What you should give back is a precise copy of the lines below from the one containing "Icons grid layout" through the one containing "- <b>Subtasks:</b>", with no pictures.

Saved data entries
[Start of Attachment]
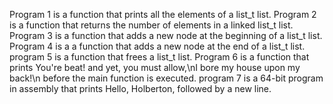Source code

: Program 1 is a function that prints all the elements of a list_t list.
Program 2 is a function that returns the number of elements in a linked list_t list.
Program 3 is a function that adds a new node at the beginning of a list_t list.
Program 4 is a a function that adds a new node at the end of a list_t list.
program 5 is a function that frees a list_t list.
Program 6 is a function that prints You're beat! and yet, you must allow,\nI bore my house upon my back!\n before the main function is executed.
program 7 is a 64-bit program in assembly that prints Hello, Holberton, followed by a new line.
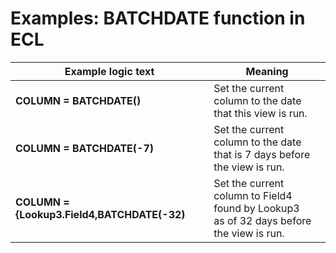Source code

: 
# Examples: BATCHDATE function in ECL

|Example logic text|Meaning|
|------------------|-------|
|**COLUMN = BATCHDATE()**|Set the current column to the date<br> that this view is run.|
|**COLUMN = BATCHDATE(-7)**|Set the current column to the date<br> that is 7 days before the view is run.|
|**COLUMN = {Lookup3.Field4,BATCHDATE(-32)**|Set the current column to Field4 found by Lookup3<br> as of 32 days before the view is run.|

  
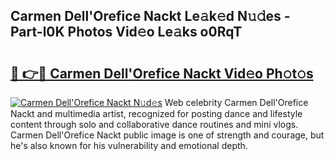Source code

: ## Carmen Dell'Orefice Nackt Le𝚊k𝚎d N𝚞𝚍es - Part-l0K Photos Vid𝚎o Le𝚊ks o0RqT

# <h2><a href="http://fb9vkj.evod.top/?m=Carmen+Dell%27Orefice+Nackt">🔗 👉🔴 Carmen Dell'Orefice Nackt Vid𝚎o Ph𝚘t𝚘s</a></h2>

[![Carmen Dell'Orefice Nackt N𝚞d𝚎s](https://i.imgur.com/8V9OHl7.gif)](http://fb9vkj.evod.top/?m=Carmen+Dell%27Orefice+Nackt)
Web celebrity Carmen Dell'Orefice Nackt and multimedia artist, recognized for posting dance and lifestyle content through solo and collaborative dance routines and mini vlogs. Carmen Dell'Orefice Nackt public image is one of strength and courage, but he's also known for his vulnerability and emotional depth. 
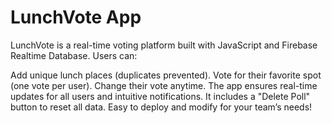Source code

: # LunchVote App


LunchVote is a real-time voting platform built with JavaScript and Firebase Realtime Database. Users can:

Add unique lunch places (duplicates prevented).
Vote for their favorite spot (one vote per user).
Change their vote anytime.
The app ensures real-time updates for all users and intuitive notifications. It includes a "Delete Poll" 
button to reset all data. Easy to deploy and modify for your team’s needs!

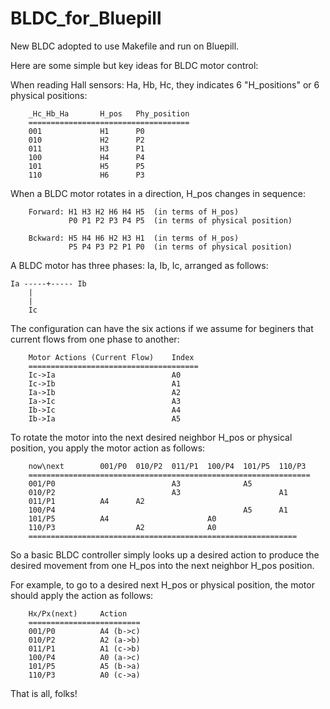 # BLDC_for_Bluepill
New BLDC adopted to use Makefile and run on Bluepill.

Here are some simple but key ideas for BLDC motor control:

When reading Hall sensors: Ha, Hb, Hc, they indicates 6 "H_positions" or 6 physical positions:

        _Hc_Hb_Ha       H_pos   Phy_position
        ====================================
        001             H1      P0
        010             H2      P2
        011             H3      P1
        100             H4      P4
        101             H5      P5
        110             H6      P3



When a BLDC motor rotates in a direction, H_pos changes in sequence:

        Forward: H1 H3 H2 H6 H4 H5  (in terms of H_pos)
                 P0 P1 P2 P3 P4 P5  (in terms of physical position)

        Bckward: H5 H4 H6 H2 H3 H1  (in terms of H_pos)
                 P5 P4 P3 P2 P1 P0  (in terms of physical position)


A BLDC motor has three phases: Ia, Ib, Ic, arranged as follows:

	Ia -----+----- Ib
		|
		|
		Ic

The configuration can have the six actions if we assume for beginers that current flows from one phase to another:

        Motor Actions (Current Flow)    Index
        ======================================
        Ic->Ia                          A0
        Ic->Ib                          A1
        Ia->Ib                          A2
        Ia->Ic                          A3
        Ib->Ic                          A4
        Ib->Ia                          A5


To rotate the motor into the next desired neighbor H_pos or physical position, 
you apply the motor action as follows:

        now\next        001/P0  010/P2  011/P1  100/P4  101/P5  110/P3
        ===============================================================
        001/P0                          A3              A5
        010/P2                          A3                      A1
        011/P1          A4      A2
        100/P4                                          A5      A1
        101/P5          A4                      A0
        110/P3                  A2              A0
        ============================================================

So a basic BLDC controller simply looks up a desired action to produce the desired movement from one H_pos into the next neighbor H_pos position.

For example, to go to a desired next H_pos or physical position, the motor should apply the action as follows:

        Hx/Px(next)     Action
        =========================
        001/P0          A4 (b->c)
        010/P2          A2 (a->b)
        011/P1          A1 (c->b)
        100/P4          A0 (a->c)
        101/P5          A5 (b->a)
        110/P3          A0 (c->a)

That is all, folks!

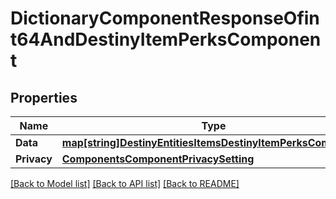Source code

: # DictionaryComponentResponseOfint64AndDestinyItemPerksComponent

## Properties
Name | Type | Description | Notes
------------ | ------------- | ------------- | -------------
**Data** | [**map[string]DestinyEntitiesItemsDestinyItemPerksComponent**](Destiny.Entities.Items.DestinyItemPerksComponent.md) |  | [optional] 
**Privacy** | [**ComponentsComponentPrivacySetting**](Components.ComponentPrivacySetting.md) |  | [optional] 

[[Back to Model list]](../README.md#documentation-for-models) [[Back to API list]](../README.md#documentation-for-api-endpoints) [[Back to README]](../README.md)



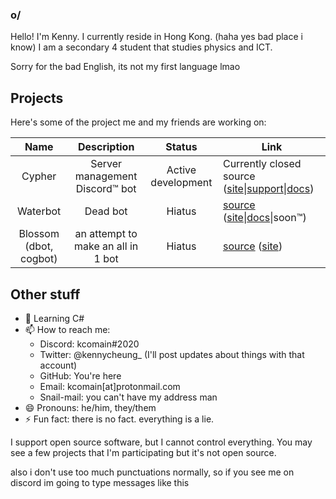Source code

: ### o/
Hello! I'm Kenny. I currently reside in Hong Kong. (haha yes bad place i know) I am a secondary 4 student that studies physics and ICT.

Sorry for the bad English, its not my first language lmao

## Projects
Here's some of the project me and my friends are working on:

| Name | Description | Status|Link|
|:----:|:-----------:|:-----:|----|
|Cypher|Server management Discord:tm: bot|Active development|Currently closed source ([site](https://cypherbot.github.io/site)\|[support](https://discord.gg/JxUMeHq)\|[docs](https://cypherbot.github.io/docs/))|
|Waterbot|Dead bot|Hiatus|[source](https://github.com/waterbotdev/waterbot) ([site](https://waterbotdev.github.io)\|[docs](https://waterbotdev.github.io/docs)\|soon:tm:)
|Blossom (dbot, cogbot)|an attempt to make an all in 1 bot|Hiatus|[source](https://github.com/kcomain/dbot) ([site](https://kcomain.github.io/dbot))

## Other stuff
- 🌱 Learning C#
- 📫 How to reach me: 
  - Discord: kcomain#2020
  - Twitter: @kennycheung_  (I'll post updates about things with that account)
  - GitHub: You're here
  - Email: kcomain[at]protonmail.com
  - Snail-mail: you can't have my address man
- 😄 Pronouns: he/him, they/them
- ⚡ Fun fact: there is no fact. everything is a lie.

I support open source software, but I cannot control everything. You may see a few projects that I'm participating but it's not open source.

also i don't use too much punctuations normally, so if you see me on discord im going to type messages like this
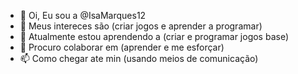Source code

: - 👋 Oi, Eu sou a @IsaMarques12
- 👀 Meus intereces são (criar jogos e aprender a programar) 
- 🌱 Atualmente estou aprendendo a (criar e programar jogos base)
- 💞️ Procuro colaborar em (aprender e me esforçar) 
- 📫 Como chegar ate min (usando meios de comunicação)

<!---
IsaMarques12/IsaMarques12 is a ✨ special ✨ repository because its `README.md` (this file) appears on your GitHub profile.
You can click the Preview link to take a look at your changes.
--->
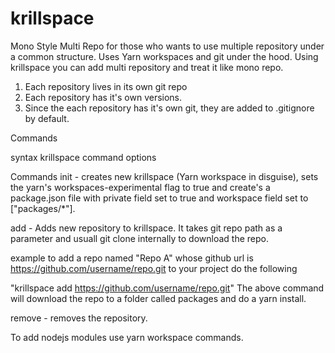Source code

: # krillspace

Mono Style Multi Repo for those who wants to use multiple repository under a common structure.  Uses Yarn workspaces and git under the hood. Using krillspace you can add multi repository and treat it like mono repo.

1. Each repository lives in its own git repo
2. Each repository has it's own versions.
3. Since the each repository has it's own git, they are added to .gitignore by default.  

Commands

syntax
krillspace command options

Commands
init - creates new krillspace (Yarn workspace in disguise), sets the yarn's workspaces-experimental flag to true and create's a package.json file with private field set to true and workspace field set to ["packages/*"].

add - Adds new repository to krillspace. It takes git repo path as a parameter and usuall git clone internally to download the repo.

example to add a repo named "Repo A" whose github url is https://github.com/username/repo.git to your project do the following

"krillspace add https://github.com/username/repo.git"
The above command will download the repo to a folder called packages and do a yarn install.

remove - removes the repository.

To add nodejs modules use yarn workspace commands.
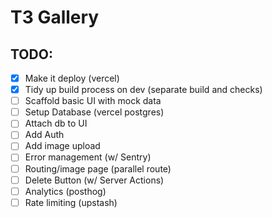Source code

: # T3 Gallery

## TODO:

- [x] Make it deploy (vercel)
- [x] Tidy up build process on dev (separate build and checks)
- [ ] Scaffold basic UI with mock data
- [ ] Setup Database (vercel postgres)
- [ ] Attach db to UI
- [ ] Add Auth
- [ ] Add image upload
- [ ] Error management (w/ Sentry)
- [ ] Routing/image page (parallel route)
- [ ] Delete Button (w/ Server Actions)
- [ ] Analytics (posthog)
- [ ] Rate limiting (upstash)
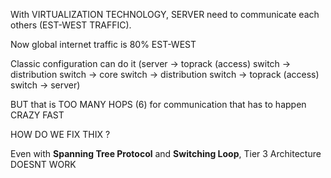 
With VIRTUALIZATION TECHNOLOGY, SERVER need to communicate each others (EST-WEST TRAFFIC). 

Now global internet traffic is 80% EST-WEST

Classic configuration can do it (server -> toprack (access) switch -> distribution switch -> core switch -> distribution switch -> toprack (access) switch -> server)

BUT that is TOO MANY HOPS (6) for communication that has to happen CRAZY FAST

HOW DO WE FIX THIX ? 

Even with **Spanning Tree Protocol** and **Switching Loop**, Tier 3 Architecture DOESNT WORK 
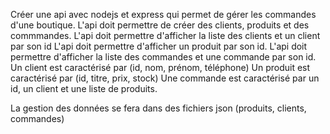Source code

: Créer une api avec nodejs et express qui permet de gérer les commandes d'une boutique.
L'api doit permettre de créer des clients, produits et des commmandes.
L'api doit permettre d'afficher la liste des clients et un client par son id
L'api doit permettre d'afficher un produit par son id.
L'api doit permettre d'afficher la liste des commandes et une commande par son id.
Un client est caractérisé par (id, nom, prénom, téléphone)
Un produit est caractérisé par (id, titre, prix, stock)
Une commande est caractérisé par un id, un client et une liste de produits.

La gestion des données se fera dans des fichiers json (produits, clients, commandes)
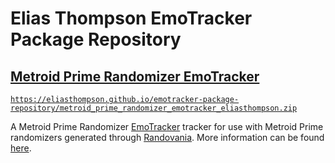 # Elias Thompson EmoTracker Package Repository

## [Metroid Prime Randomizer EmoTracker](https://github.com/eliasthompson/metroid-prime-randomizer-emotracker)
[`https://eliasthompson.github.io/emotracker-package-repository/metroid_prime_randomizer_emotracker_eliasthompson.zip`](https://eliasthompson.github.io/emotracker-package-repository/metroid_prime_randomizer_emotracker_eliasthompson.zip)

A Metroid Prime Randomizer [EmoTracker](https://emotracker.net) tracker for use with Metroid Prime randomizers generated through [Randovania](https://github.com/randovania/randovania). More information can be found [here](https://github.com/eliasthompson/metroid-prime-randomizer-emotracker).
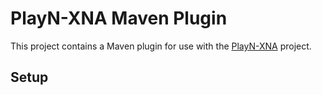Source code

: PlayN-XNA Maven Plugin
======================

This project contains a Maven plugin for use with the [PlayN-XNA](https://github.com/thomaswp/playn-xna/tree/master) project.

Setup
-----

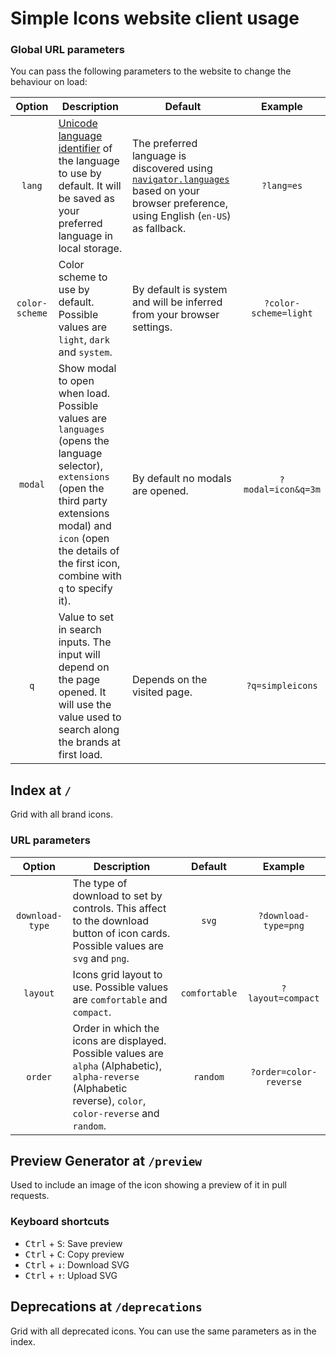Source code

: # Simple Icons website client usage

### Global URL parameters

You can pass the following parameters to the website to change the behaviour on load:

|     Option     | Description                                                                                                                                                                                                                        | Default                                                                                                                                                                                                         |        Example        |
| :------------: | ---------------------------------------------------------------------------------------------------------------------------------------------------------------------------------------------------------------------------------- | --------------------------------------------------------------------------------------------------------------------------------------------------------------------------------------------------------------- | :-------------------: |
|     `lang`     | [Unicode language identifier] of the language to use by default. It will be saved as your preferred language in local storage.                                                                                                     | The preferred language is discovered using [`navigator.languages`](https://developer.mozilla.org/en-US/docs/Web/API/Navigator/languages) based on your browser preference, using English (`en-US`) as fallback. |      `?lang=es`       |
| `color-scheme` | Color scheme to use by default. Possible values are `light`, `dark` and `system`.                                                                                                                                                  | By default is system and will be inferred from your browser settings.                                                                                                                                           | `?color-scheme=light` |
|    `modal`     | Show modal to open when load. Possible values are `languages` (opens the language selector), `extensions` (open the third party extensions modal) and `icon` (open the details of the first icon, combine with `q` to specify it). | By default no modals are opened.                                                                                                                                                                                |  `?modal=icon&q=3m`   |
|      `q`       | Value to set in search inputs. The input will depend on the page opened. It will use the value used to search along the brands at first load.                                                                                      | Depends on the visited page.                                                                                                                                                                                    |   `?q=simpleicons`    |

## Index at `/`

Grid with all brand icons.

### URL parameters

|     Option      | Description                                                                                                                                                    |    Default    |        Example         |
| :-------------: | -------------------------------------------------------------------------------------------------------------------------------------------------------------- | :-----------: | :--------------------: |
| `download-type` | The type of download to set by controls. This affect to the download button of icon cards. Possible values are `svg` and `png`.                                |     `svg`     |  `?download-type=png`  |
|    `layout`     | Icons grid layout to use. Possible values are `comfortable` and `compact`.                                                                                     | `comfortable` |   `?layout=compact`    |
|     `order`     | Order in which the icons are displayed. Possible values are `alpha` (Alphabetic), `alpha-reverse` (Alphabetic reverse), `color`, `color-reverse` and `random`. |   `random`    | `?order=color-reverse` |

[Unicode language identifier]: https://unicode.org/reports/tr35/tr35.html#Unicode_language_identifier

## Preview Generator at `/preview`

Used to include an image of the icon showing a preview of it in pull requests.

### Keyboard shortcuts

- <kbd>Ctrl</kbd> + <kbd>S</kbd>: Save preview
- <kbd>Ctrl</kbd> + <kbd>C</kbd>: Copy preview
- <kbd>Ctrl</kbd> + <kbd>↓</kbd>: Download SVG
- <kbd>Ctrl</kbd> + <kbd>↑</kbd>: Upload SVG

## Deprecations at `/deprecations`

Grid with all deprecated icons. You can use the same parameters as in the index.
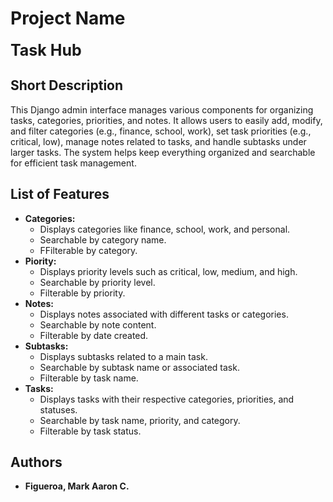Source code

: # Project Name
<p><span style="font-size:25px;"><b>Task Hub</b></span></p>

## Short Description
This Django admin interface manages various components for organizing tasks, categories, priorities, and notes. It allows users to easily add, modify, and filter categories (e.g., finance, school, work), set task priorities (e.g., critical, low), manage notes related to tasks, and handle subtasks under larger tasks. The system helps keep everything organized and searchable for efficient task management.
## List of Features
- <b>Categories:</b>
    - Displays categories like finance, school, work, and personal.
    - Searchable by category name.
    - FFilterable by category.
- <b>Piority:</b>
    - Displays priority levels such as critical, low, medium, and high.
    - Searchable by priority level.
    - Filterable by priority.
- <b>Notes:</b>
    - Displays notes associated with different tasks or categories.
    - Searchable by note content.
    - Filterable by date created.
- <b>Subtasks:</b>
    - Displays subtasks related to a main task.
    - Searchable by subtask name or associated task.
    - Filterable by task name.
- <b>Tasks:</b>
    - Displays tasks with their respective categories, priorities, and statuses.
    - Searchable by task name, priority, and category.
    - Filterable by task status.

## Authors
- <b>Figueroa, Mark Aaron C.</b>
[End of Attachment]
■ **WRITTEN ANSWER**:
|    `layout`     | Icons grid layout to use. Possible values are `comfortable` and `compact`.                                                                                     | `comfortable` |   `?layout=compact`    |
|     `order`     | Order in which the icons are displayed. Possible values are `alpha` (Alphabetic), `alpha-reverse` (Alphabetic reverse), `color`, `color-reverse` and `random`. |   `random`    | `?order=color-reverse` |

[Unicode language identifier]: https://unicode.org/reports/tr35/tr35.html#Unicode_language_identifier

## Preview Generator at `/preview`

Used to include an image of the icon showing a preview of it in pull requests.

### Keyboard shortcuts

- <kbd>Ctrl</kbd> + <kbd>S</kbd>: Save preview
- <kbd>Ctrl</kbd> + <kbd>C</kbd>: Copy preview
- <kbd>Ctrl</kbd> + <kbd>↓</kbd>: Download SVG
- <kbd>Ctrl</kbd> + <kbd>↑</kbd>: Upload SVG

## Deprecations at `/deprecations`

Grid with all deprecated icons. You can use the same parameters as in the index.
Source code

: # Project Name
<p><span style="font-size:25px;"><b>Task Hub</b></span></p>

## Short Description
This Django admin interface manages various components for organizing tasks, categories, priorities, and notes. It allows users to easily add, modify, and filter categories (e.g., finance, school, work), set task priorities (e.g., critical, low), manage notes related to tasks, and handle subtasks under larger tasks. The system helps keep everything organized and searchable for efficient task management.
## List of Features
- <b>Categories:</b>
    - Displays categories like finance, school, work, and personal.
    - Searchable by category name.
    - FFilterable by category.
- <b>Piority:</b>
    - Displays priority levels such as critical, low, medium, and high.
    - Searchable by priority level.
    - Filterable by priority.
- <b>Notes:</b>
    - Displays notes associated with different tasks or categories.
    - Searchable by note content.
    - Filterable by date created.
- <b>Subtasks:</b>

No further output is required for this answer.